The sale is subject to approval by the United States Bankruptcy Court for the District of Delaware, and a hearing on the matter is scheduled for May 4.
The Miami International Securities Exchange (MIAX) is a US-based options exchange that offers trading in equities and exchange-traded funds (ETFs). MIAX was founded in 2012 and is headquartered in Princeton, New Jersey, with additional offices in Miami, Florida.
MIAX has grown rapidly since its launch and has become one of the leading options exchanges in the US. In addition to its options trading platform, the exchange also offers a range of market data and analytics services.
“We are pleased to reach this agreement with MIH, which is an example of our continuing efforts to monetize assets to deliver recoveries to stakeholders,” FTX CEO John Ray said in a statement.
Since its spectacular collapse in November, FTX lawyers have recovered more than $7.3 billion in cash and crypto assets as they seek to repay lenders and customers.
Earlier in January, a judge overseeing the FTX bankruptcy proceedings has given FTX’s liquidators the greenlight to kickstart bids to sell four functioning subsidiaries — including its Japanese and European units.

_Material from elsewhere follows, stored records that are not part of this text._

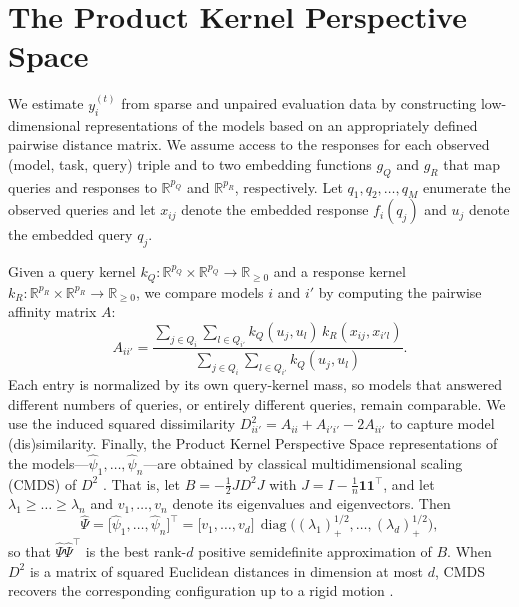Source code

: \documentclass{article}
\theoremstyle{definition}
\theoremstyle{plain}
\begin{document}
\section{The Product Kernel Perspective Space}
\label{sec:method}

We estimate $y_i^{(t)}$ from sparse and unpaired
evaluation data by constructing low-dimensional
representations of the models based on an appropriately defined pairwise distance
matrix.
We assume access to the responses for each observed (model, task, query) triple and
to two embedding functions $g_{Q}$ and $g_{R}$ that map
queries and responses to $\mathbb{R}^{p_{Q}}$ and $\mathbb{R}^{p_{R}}$, respectively.
Let $q_{1},q_{2},\hdots, q_{M} $ enumerate the observed queries and let
$x_{ij}$ denote the embedded response $f_{i}(q_{j})$ and $u_{j}$ denote the embedded
query $q_{j}$.

Given a query kernel
$k_Q:\mathbb{R}^{p_{Q}}\times\mathbb{R}^{p_{Q}}\to\mathbb{R}_{\ge0}$ and a response
kernel $k_R:\mathbb{R}^{p_{R}}\times\mathbb{R}^{p_{R}}\to\mathbb{R}_{\ge0}$, we
compare models $i$ and $i'$ by computing the pairwise affinity matrix $ A $:
\begin{equation}
A_{ii'} = \frac{\sum_{j\in Q_i}\sum_{l\in Q_{i'}} k_Q(u_j,u_l)\, k_R(x_{ij},x_{i'l})}
              {\sum_{j\in Q_i}\sum_{l\in Q_{i'}} k_Q(u_j,u_l)}.
\label{eq:A}
\end{equation}
Each entry is normalized by its own query-kernel mass, so models that answered
different numbers of queries, or entirely different queries, remain comparable.
We use the induced squared dissimilarity $D^2_{ii'}=A_{ii}+A_{i'i'}-2A_{ii'}$ to
capture model (dis)similarity.
Finally, the Product Kernel Perspective Space representations of the
models---$\widehat{\psi}_{1},\hdots,\widehat{\psi}_{n}$---are obtained by classical
multidimensional scaling (CMDS) of $D^2$ \citep{torgerson1952mds, borg2005modern}.
That is, let $B=-\tfrac12 J D^2 J$ with $J=I-\tfrac1n\mathbf{1}\mathbf{1}^\top$, and let
$\lambda_1\ge\dots\ge\lambda_n$ and $v_1,\dots,v_n$ denote its eigenvalues and
eigenvectors. Then
\begin{equation}
\widehat{\Psi}=\big[\hat\psi_1,\dots,\hat\psi_n\big]^\top
=\big[v_1,\dots,v_d\big]\,\operatorname{diag}\!\big((\lambda_1)_+^{1/2},\dots,(\lambda_d)_+^{1/2}\big),
\label{eq:mds}
\end{equation}
so that $\widehat{\Psi}\widehat{\Psi}^\top$ is the best rank-$d$ positive semidefinite
approximation of $B$.
When $D^2$ is a matrix of squared Euclidean distances in dimension at most $d$, CMDS
recovers the corresponding configuration up to a rigid motion \citep{Dokmanic_2015}.
\end{document}
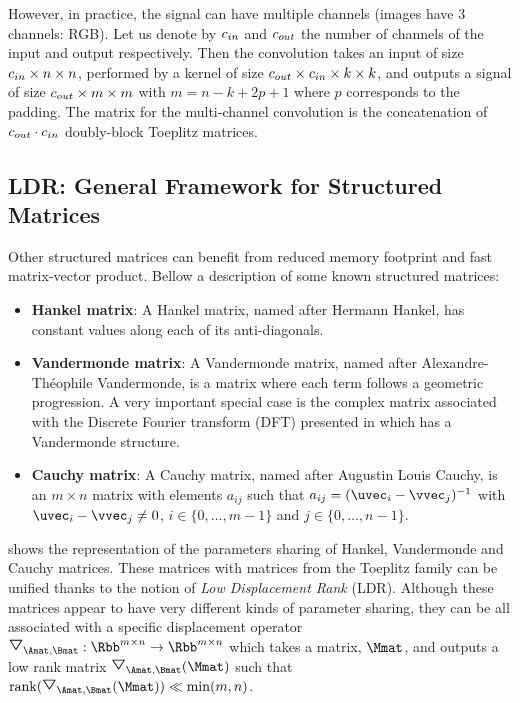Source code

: However, in practice, the signal can have multiple channels (\eg images have 3 channels: RGB).
Let us denote by $c_{in}$ and $c_{out}$ the number of channels of the input and output respectively.
Then the convolution takes an input of size $c_{in} \times n \times n$, performed by a kernel of size $c_{out} \times c_{in} \times k \times k$, and outputs a signal of size $c_{out} \times m \times m$ with $m = n - k + 2p + 1$ where $p$ corresponds to the padding.
The matrix for the multi-channel convolution is the concatenation of $c_{out} \cdot c_{in}$ doubly-block Toeplitz matrices.





\subsection{LDR: General Framework for Structured Matrices}
\label{subsection:ch2-general_frameworks_for_structured_matrices}


Other structured matrices can benefit from reduced memory footprint and fast matrix-vector product.
Bellow a description of some known structured matrices: 
\begin{itemize}
  \item \textbf{Hankel matrix}: A Hankel matrix, named after Hermann Hankel, has constant values along each of its anti-diagonals.
  \item \textbf{Vandermonde matrix}: A Vandermonde matrix, named after Alexandre-Théophile Vandermonde, is a matrix where each term follows a geometric progression.
    A very important special case is the complex matrix associated with the Discrete Fourier transform (DFT) presented in  which has a Vandermonde structure.
  \item \textbf{Cauchy matrix}: A Cauchy matrix, named after Augustin Louis Cauchy, is an $m \times n$ matrix with elements $a_{ij}$ such that $a_{ij} = (\uvec_i - \vvec_j)^{-1}$ with $\uvec_i - \vvec_j \neq 0$, $i \in \{0,\dots,m-1\}$ and $j \in \{0,\dots,n-1\}$.
\end{itemize}
 shows the representation of the parameters sharing of Hankel, Vandermonde and Cauchy matrices.
These matrices with matrices from the Toeplitz family can be unified thanks to the notion of \emph{Low Displacement Rank} (LDR).
Although these matrices appear to have very different kinds of parameter sharing, they can be all associated with a specific displacement operator $\triangleopdown_{\Amat, \Bmat}: \Rbb^{m \times n} \rightarrow \Rbb^{m \times n}$ which takes a matrix, $\Mmat$, and outputs a low rank matrix $\triangleopdown_{\Amat, \Bmat}(\Mmat)$ such that $\rank(\triangleopdown_{\Amat, \Bmat}(\Mmat)) \ll \min(m,n)$.


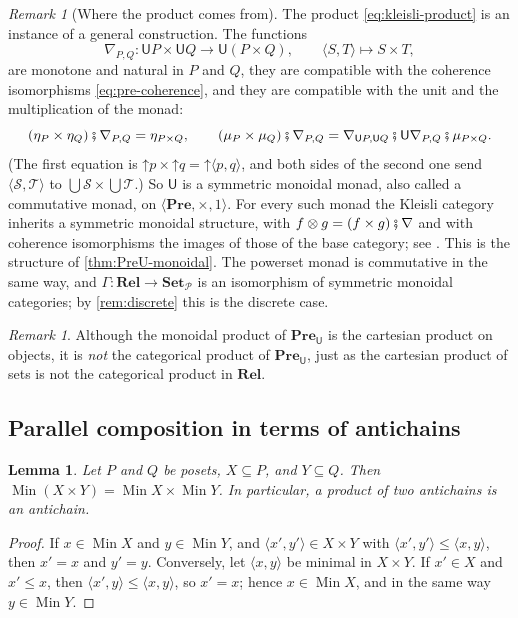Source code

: \documentclass[11pt,a4paper]{article}
\theoremstyle{plain}
\newtheorem{lemma}[theorem]{Lemma}
\theoremstyle{definition}
\theoremstyle{remark}
\newtheorem{remark}[theorem]{Remark}
\newcommand{\Cat}[1]{\mathbf{#1}}
\newcommand{\Set}{\Cat{Set}}
\newcommand{\Rel}{\Cat{Rel}}
\newcommand{\Pre}{\Cat{Pre}}
\newcommand{\U}{\mathsf{U}}
\newcommand{\pow}{\mathcal{P}}
\newcommand{\SetP}{\Set_{\pow}}
\newcommand{\PreU}{\Pre_{\U}}
\newcommand{\then}{\mathbin{\fatsemi}}
\newcommand{\tup}[1]{\langle #1 \rangle}
\newcommand{\up}{\mathord{\uparrow}}
\DeclareMathOperator{\Min}{Min}
\begin{document}
\begin{remark}[Where the product comes from]
    \label{rem:monoidal-monad}
    The product \cref{eq:kleisli-product} is an instance of a general construction.
    The functions
    \begin{equation*}
        \nabla_{P,Q} \colon \U P \times \U Q \to \U(P \times Q),
        \qquad
        \tup{S,T} \mapsto S \times T,
    \end{equation*}
    are monotone and natural in $P$ and $Q$, they are compatible with the coherence isomorphisms \cref{eq:pre-coherence}, and they are compatible with the unit and the multiplication of the monad:
    \begin{equation*}
        (\eta_P \times \eta_Q) \then \nabla_{P,Q} = \eta_{P \times Q},
        \qquad
        (\mu_P \times \mu_Q) \then \nabla_{P,Q} = \nabla_{\U P, \U Q} \then \U\nabla_{P,Q} \then \mu_{P \times Q}.
    \end{equation*}
    (The first equation is $\up p \times \up q = \up\tup{p,q}$, and both sides of the second one send $\tup{\mathcal{S},\mathcal{T}}$ to $\bigcup\mathcal{S} \times \bigcup\mathcal{T}$.)
    So $\U$ is a symmetric monoidal monad, also called a commutative monad, on $\tup{\Pre, \times, 1}$.
    For every such monad the Kleisli category inherits a symmetric monoidal structure, with $f \otimes g = (f \times g) \then \nabla$ and with coherence isomorphisms the images of those of the base category; see \cite{kock,power-robinson}.
    This is the structure of \cref{thm:PreU-monoidal}.
    The powerset monad is commutative in the same way, and $\Gamma \colon \Rel \to \SetP$ is an isomorphism of symmetric monoidal categories; by \cref{rem:discrete} this is the discrete case.
\end{remark}

\begin{remark}
    Although the monoidal product of $\PreU$ is the cartesian product on objects, it is \emph{not} the categorical product of $\PreU$, just as the cartesian product of sets is not the categorical product in $\Rel$.
\end{remark}

\subsection{Parallel composition in terms of antichains}

\begin{lemma}
    \label{lem:min-product}
    Let $P$ and $Q$ be posets, $X \subseteq P$, and $Y \subseteq Q$.
    Then $\Min(X \times Y) = \Min X \times \Min Y$.
    In particular, a product of two antichains is an antichain.
\end{lemma}
\begin{proof}
    If $x \in \Min X$ and $y \in \Min Y$, and $\tup{x',y'} \in X \times Y$ with $\tup{x',y'} \leq \tup{x,y}$, then $x' = x$ and $y' = y$.
    Conversely, let $\tup{x,y}$ be minimal in $X \times Y$.
    If $x' \in X$ and $x' \leq x$, then $\tup{x',y} \leq \tup{x,y}$, so $x' = x$; hence $x \in \Min X$, and in the same way $y \in \Min Y$.
\end{proof}
\end{document}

The businesses include custody platform and broker-dealer Embed, crypto derivatives exchange and clearing house LedgerX, FTX Japan and FTX Europe, which have reportedly attracted as many as 117 expressions of interest.
While the bankruptcy case could take years, a committee representing FTX’s creditors has prioritized the sale of certain entities. They argued that all these businesses have solvent balance sheets, independent management and valuable franchises, but they are at “risk of losing value if not sold quickly.”
“The relative independence of each of the businesses’ operations from the remainder of the debtors’ core business operations make a potential sale process for each of the businesses relatively less complex,” the filing said.
Nevertheless, FTX’s entities have suffered regulatory pressures, also lost customers and employees.
The development came after FTX founder and former CEO Sam Bankman-Fried pleaded not guilty in New York federal court to criminal charges related to the collapse of his now-bankrupt exchange and Alameda Research.
The disgraced cryptocurrency legend was indicted on eight counts, including wire fraud and money laundering conspiracy, as well as charges of securities fraud and conspiracy to avoid campaign finance regulations. If convicted, the onetime crypto billionaire could face up to 115 years in prison.